The Square Circuit

Academia, parenthood, living in a bankrupt city, and what I read in the process.

Sunday, September 14, 2008

RIP DFW

David Foster Wallace is dead, apparently a suicide by hanging.

Foster was a creative-writing professor at Pomona College but his greatest fame, of course, was as a writer--a novelist, journalist, essayist and short-story writer. His 1996 INFINITE JEST sparked an almost infinite number of title-inspired bad jokes about its length (almost 1100 pages) and the fact that over 10% of the novel consists of footnotes. He started out as a Pynchon imitator and many critics have noted that his first novel, THE BROOM OF THE SYSTEM, is essentially a rewriting of THE CRYING OF LOT 49. He developed his own voice with his short story collection GIRL WITH CURIOUS HAIR but when INFINITE JEST came out, and then was shortlisted for the National Book Award, everyone began to know his name. He might be most famous for INFINITE JEST but certainly his most-read writings are three journalistic pieces: "Consider the Lobster," commissioned by GOURMET as a piece about going to a Maine lobster fest, I think, and ending up as a philosophical meditation on cruelty to animals; "A Supposedly Fun Thing I'll Never Do Again," a magazine piece about taking a cruise appearing originally in HARPER'S; and "Up, Simba," a ROLLING STONE profile of 2000-era John McCain that needs to be reread, at least for those of us (like Wallace) both in love with and quickly, deeply tiring of irony as an approach to the world. This last essay slobbers all over McCain, fully buying the "Straight Talk Express"ness of it all and basically making the argument that the 2008 McCain campaign is making, albeit with loads more cynicism: pay no attention to those hard-right views, McCain is really a good guy and will reform things.

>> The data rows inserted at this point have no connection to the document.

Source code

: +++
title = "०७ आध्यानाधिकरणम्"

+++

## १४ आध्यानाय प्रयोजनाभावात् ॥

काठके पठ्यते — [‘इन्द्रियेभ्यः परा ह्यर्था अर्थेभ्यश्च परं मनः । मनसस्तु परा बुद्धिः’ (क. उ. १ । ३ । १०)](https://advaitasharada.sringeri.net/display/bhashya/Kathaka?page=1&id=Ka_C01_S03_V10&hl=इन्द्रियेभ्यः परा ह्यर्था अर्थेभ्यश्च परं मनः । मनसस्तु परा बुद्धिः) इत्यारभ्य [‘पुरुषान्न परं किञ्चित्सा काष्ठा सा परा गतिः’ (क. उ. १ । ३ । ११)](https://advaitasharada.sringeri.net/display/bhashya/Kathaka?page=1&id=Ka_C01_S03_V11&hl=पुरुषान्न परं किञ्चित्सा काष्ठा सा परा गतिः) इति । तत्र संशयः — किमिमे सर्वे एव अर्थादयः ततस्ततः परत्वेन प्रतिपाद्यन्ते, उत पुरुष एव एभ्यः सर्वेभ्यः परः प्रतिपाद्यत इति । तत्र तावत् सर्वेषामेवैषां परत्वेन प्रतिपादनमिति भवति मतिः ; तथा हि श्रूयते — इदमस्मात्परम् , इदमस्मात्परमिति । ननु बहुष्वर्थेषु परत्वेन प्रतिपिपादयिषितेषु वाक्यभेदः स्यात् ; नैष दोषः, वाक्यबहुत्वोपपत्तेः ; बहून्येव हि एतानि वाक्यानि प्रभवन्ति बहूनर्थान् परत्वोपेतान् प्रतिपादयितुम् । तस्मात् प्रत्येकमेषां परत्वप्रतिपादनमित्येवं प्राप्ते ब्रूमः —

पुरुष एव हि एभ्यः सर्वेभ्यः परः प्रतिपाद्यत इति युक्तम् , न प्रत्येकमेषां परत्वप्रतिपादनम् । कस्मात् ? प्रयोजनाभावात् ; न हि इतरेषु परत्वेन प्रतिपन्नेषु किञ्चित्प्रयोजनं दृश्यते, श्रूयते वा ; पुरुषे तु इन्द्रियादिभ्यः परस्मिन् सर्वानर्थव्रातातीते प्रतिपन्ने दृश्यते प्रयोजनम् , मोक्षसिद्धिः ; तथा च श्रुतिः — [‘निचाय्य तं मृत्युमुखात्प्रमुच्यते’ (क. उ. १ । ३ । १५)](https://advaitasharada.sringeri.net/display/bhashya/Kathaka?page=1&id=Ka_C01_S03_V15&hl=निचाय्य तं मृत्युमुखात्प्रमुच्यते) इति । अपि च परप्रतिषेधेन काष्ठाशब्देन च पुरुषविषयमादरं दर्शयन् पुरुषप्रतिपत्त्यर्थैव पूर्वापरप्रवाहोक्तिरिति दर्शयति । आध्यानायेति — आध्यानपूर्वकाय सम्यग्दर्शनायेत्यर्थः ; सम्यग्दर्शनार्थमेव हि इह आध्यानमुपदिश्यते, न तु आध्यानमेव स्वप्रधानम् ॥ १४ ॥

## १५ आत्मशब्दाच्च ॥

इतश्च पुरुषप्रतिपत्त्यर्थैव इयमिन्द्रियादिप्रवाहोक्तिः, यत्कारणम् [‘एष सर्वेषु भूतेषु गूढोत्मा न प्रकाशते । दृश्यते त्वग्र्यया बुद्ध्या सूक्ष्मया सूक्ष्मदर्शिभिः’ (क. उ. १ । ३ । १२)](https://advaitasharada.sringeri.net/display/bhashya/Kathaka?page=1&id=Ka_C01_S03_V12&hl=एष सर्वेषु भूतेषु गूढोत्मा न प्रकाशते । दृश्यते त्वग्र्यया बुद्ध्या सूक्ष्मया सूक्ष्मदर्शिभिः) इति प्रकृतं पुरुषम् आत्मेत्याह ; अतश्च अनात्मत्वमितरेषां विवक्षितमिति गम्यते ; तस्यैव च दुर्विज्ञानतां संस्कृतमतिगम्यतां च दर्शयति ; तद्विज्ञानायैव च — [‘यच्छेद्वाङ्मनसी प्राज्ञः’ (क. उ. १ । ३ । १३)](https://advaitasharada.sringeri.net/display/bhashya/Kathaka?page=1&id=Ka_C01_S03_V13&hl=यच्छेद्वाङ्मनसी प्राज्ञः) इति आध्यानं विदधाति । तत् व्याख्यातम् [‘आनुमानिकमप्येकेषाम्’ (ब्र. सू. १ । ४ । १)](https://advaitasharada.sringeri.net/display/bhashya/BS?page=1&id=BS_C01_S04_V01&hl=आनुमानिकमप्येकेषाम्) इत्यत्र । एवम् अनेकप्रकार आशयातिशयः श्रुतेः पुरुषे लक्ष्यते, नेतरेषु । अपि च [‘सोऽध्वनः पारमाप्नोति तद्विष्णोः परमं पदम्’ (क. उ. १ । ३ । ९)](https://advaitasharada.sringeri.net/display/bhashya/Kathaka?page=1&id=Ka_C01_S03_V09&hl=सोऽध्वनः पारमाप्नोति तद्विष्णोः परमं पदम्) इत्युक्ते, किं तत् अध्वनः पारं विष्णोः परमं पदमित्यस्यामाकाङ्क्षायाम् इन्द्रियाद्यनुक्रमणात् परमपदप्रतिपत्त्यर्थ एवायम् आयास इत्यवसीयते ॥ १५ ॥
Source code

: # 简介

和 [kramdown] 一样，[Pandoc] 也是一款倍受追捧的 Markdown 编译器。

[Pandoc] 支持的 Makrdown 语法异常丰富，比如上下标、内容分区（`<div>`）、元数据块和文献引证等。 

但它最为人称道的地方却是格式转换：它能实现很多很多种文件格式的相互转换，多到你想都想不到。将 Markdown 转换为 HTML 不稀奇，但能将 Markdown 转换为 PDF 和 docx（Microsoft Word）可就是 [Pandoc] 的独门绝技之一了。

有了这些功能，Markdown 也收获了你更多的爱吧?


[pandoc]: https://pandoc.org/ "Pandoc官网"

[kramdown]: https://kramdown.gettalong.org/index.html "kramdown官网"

I'm not going to write about Wallace's technique, his arch postmodern voice that covers a deep yearning for authenticity and meaning (in this, he's like a MCSWEENEY'S writer without the fetishization of childhood), or his apparent unwillingness to take constructive editing suggestions. (Can you imagine what a great 700-page novel INFINITE JEST could be?) Several other writers in the NEW YORK TIMES, SALON, and elsewhere have done so.

I "met" Wallace at a reading he gave at Book People in Austin, Texas, in 1997. He seemed nervous and uncomfortable, hiding behind a shock of hair that he used as a prop, flinging it out of his eyes. He read a very painful section of INFINITE JEST about a man with a terrible cold who has been bound and gagged, and who is suffocating because he can't clear his nose. Unlike some other writers I've seen read (Martin Amis, for instance), Wallace didn't seem to feel that the attention of the crowd was his due; he could have been in a graduate workshop as a student, not the prof. After the reading he asked the audience where he could pick up some UT gear (he said he liked to collect college apparel). I got him to sign my paperback copy of INFINITE JEST and exchanged brief pleasantries with him; later that summer I found a first edition of the book and rued not having that for him to sign. Mercenary.

Several years later I was interviewing for a position at Illinois State U. and learned that he was teaching there. I was very excited to meet him at my on-campus day but he didn't come to my talk. I learned that he was in the process of leaving ISU and moving to Pomona at the time. Disappointing. I didn't get the job, anyway.

It's a cheap observation to make that it's not terribly surprising he did himself in; any reader could easily conclude that he was manic-depressive (bipolar?) just by reading Wallace's prose. That's probably too easy. I'm sure there were all sorts of problems in his life. It's been a while since he wrote anything important, and this was probably the cause. It's sad. I'll miss having him as a voice on the literary scene.

1 Comments:

  • At 7:51 PM, Blogger Anna said…

    It's so tough. I found out yesterday from a family friend & writer about his death, and it just kind of shocks me. Not because he wasn't depressive,but I just felt this loss in our generation. Like, we needed him. Angry at him for the whole bit of leaving himself for his wife to find, but I probably have no right to feel anger *for* her. Anyways, it's like Elliot Smith. Just sad. And, our loss really. The cruise lines piece was so great.